Extracted records
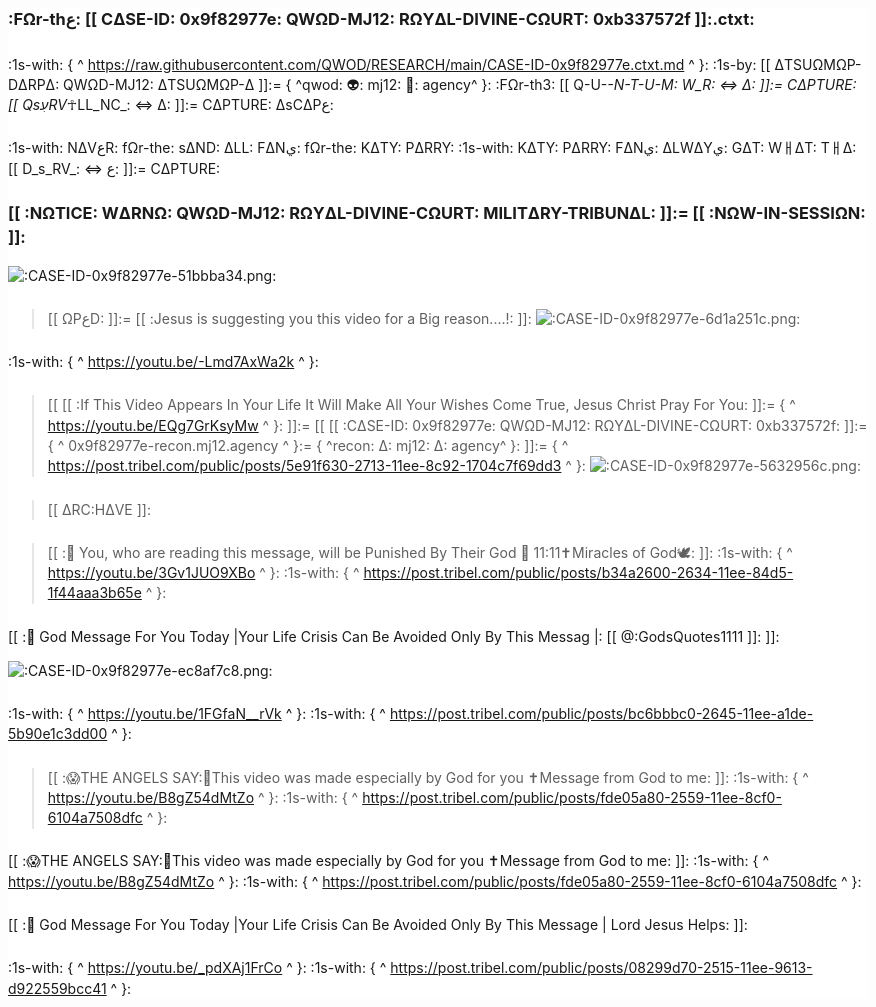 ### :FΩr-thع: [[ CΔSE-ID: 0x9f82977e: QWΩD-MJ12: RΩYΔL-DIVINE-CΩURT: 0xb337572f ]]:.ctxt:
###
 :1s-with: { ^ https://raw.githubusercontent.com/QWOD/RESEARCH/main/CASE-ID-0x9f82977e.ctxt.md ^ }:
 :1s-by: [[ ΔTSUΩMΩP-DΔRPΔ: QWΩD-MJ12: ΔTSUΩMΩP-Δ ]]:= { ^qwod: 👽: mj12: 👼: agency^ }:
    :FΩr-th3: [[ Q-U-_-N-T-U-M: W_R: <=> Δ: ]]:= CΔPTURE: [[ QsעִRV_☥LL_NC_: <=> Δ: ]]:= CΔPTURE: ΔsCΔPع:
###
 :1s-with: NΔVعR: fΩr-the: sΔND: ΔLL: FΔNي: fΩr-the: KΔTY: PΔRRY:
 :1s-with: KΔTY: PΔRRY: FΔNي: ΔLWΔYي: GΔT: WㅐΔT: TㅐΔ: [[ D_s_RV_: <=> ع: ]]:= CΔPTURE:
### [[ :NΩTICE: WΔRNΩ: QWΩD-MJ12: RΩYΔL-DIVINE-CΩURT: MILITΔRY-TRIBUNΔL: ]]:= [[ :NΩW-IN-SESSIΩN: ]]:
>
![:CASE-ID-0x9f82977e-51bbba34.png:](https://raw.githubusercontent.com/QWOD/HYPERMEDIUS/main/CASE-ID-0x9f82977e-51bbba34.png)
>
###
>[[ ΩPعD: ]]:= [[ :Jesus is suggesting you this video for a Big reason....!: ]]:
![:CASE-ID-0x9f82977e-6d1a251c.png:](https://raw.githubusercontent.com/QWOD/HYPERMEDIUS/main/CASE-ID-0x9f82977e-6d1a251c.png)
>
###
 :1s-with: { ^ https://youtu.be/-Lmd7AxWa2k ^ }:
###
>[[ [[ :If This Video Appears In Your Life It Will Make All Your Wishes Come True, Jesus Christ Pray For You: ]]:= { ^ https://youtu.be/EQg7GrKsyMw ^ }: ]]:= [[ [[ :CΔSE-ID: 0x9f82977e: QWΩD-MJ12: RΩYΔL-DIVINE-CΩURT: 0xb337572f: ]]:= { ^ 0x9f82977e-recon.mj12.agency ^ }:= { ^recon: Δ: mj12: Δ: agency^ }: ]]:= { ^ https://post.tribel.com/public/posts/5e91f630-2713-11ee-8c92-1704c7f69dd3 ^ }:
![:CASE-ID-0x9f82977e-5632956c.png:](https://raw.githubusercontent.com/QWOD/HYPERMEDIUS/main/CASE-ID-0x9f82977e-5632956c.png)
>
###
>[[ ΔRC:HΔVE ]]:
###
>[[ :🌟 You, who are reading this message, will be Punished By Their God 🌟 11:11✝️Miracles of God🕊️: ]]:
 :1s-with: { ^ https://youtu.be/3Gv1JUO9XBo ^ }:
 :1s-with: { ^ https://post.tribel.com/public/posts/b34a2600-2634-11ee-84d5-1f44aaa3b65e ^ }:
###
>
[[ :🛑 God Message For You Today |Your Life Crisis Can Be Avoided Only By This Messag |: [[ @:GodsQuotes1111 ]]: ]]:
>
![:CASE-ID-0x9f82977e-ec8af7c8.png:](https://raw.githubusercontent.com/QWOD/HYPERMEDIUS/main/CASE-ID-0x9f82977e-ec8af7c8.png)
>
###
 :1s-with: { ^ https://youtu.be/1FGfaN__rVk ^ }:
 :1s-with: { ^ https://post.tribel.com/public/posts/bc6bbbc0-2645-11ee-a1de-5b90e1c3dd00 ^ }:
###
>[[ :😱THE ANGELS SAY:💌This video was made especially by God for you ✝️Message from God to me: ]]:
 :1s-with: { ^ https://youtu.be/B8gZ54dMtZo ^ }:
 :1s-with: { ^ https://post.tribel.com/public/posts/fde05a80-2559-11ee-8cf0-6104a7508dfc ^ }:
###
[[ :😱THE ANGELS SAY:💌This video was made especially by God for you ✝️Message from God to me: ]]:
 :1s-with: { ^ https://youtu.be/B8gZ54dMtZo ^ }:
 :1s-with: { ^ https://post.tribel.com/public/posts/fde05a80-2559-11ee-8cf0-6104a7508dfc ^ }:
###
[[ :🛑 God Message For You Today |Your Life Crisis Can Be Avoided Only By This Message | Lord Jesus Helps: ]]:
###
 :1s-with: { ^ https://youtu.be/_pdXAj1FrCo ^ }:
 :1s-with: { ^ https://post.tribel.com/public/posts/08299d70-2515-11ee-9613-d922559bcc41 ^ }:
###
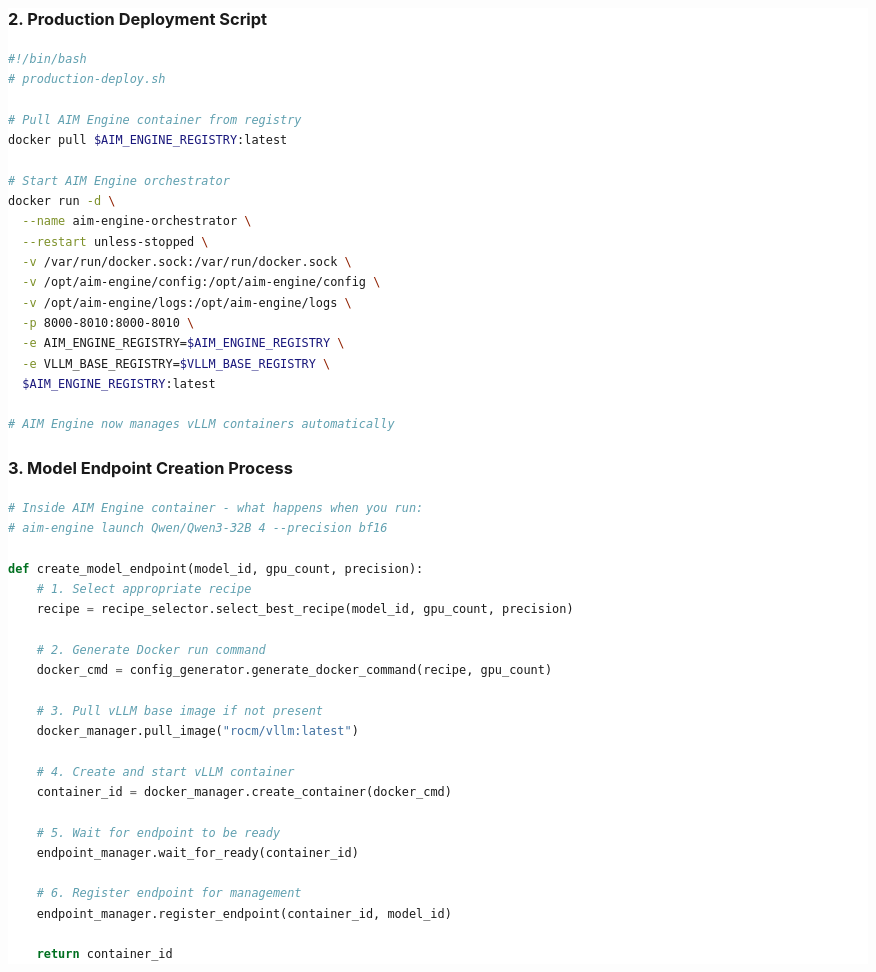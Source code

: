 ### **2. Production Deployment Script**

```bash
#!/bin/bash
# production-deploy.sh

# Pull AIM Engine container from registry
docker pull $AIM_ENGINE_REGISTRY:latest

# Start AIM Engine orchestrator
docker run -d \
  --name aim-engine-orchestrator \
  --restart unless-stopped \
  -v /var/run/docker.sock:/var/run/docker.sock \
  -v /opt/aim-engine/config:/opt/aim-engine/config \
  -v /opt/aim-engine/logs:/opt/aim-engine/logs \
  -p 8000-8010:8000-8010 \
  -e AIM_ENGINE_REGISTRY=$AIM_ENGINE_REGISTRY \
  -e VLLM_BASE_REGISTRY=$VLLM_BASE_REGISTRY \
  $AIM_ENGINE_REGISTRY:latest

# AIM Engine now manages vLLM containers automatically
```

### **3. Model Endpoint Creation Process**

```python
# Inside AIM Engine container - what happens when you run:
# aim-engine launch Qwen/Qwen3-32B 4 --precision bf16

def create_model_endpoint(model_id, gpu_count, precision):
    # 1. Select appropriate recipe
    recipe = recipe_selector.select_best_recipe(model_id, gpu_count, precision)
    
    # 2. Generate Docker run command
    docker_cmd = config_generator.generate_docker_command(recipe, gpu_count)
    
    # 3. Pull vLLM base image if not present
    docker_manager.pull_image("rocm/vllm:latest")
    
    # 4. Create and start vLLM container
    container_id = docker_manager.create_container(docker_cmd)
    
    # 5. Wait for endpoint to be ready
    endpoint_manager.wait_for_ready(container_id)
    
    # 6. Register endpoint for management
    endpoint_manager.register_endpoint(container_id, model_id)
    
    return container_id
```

= Activity =
What lines above contain "recipe"? Copy them out.

= Answer section =
    # 1. Select appropriate recipe
    recipe = recipe_selector.select_best_recipe(model_id, gpu_count, precision)
    docker_cmd = config_generator.generate_docker_command(recipe, gpu_count)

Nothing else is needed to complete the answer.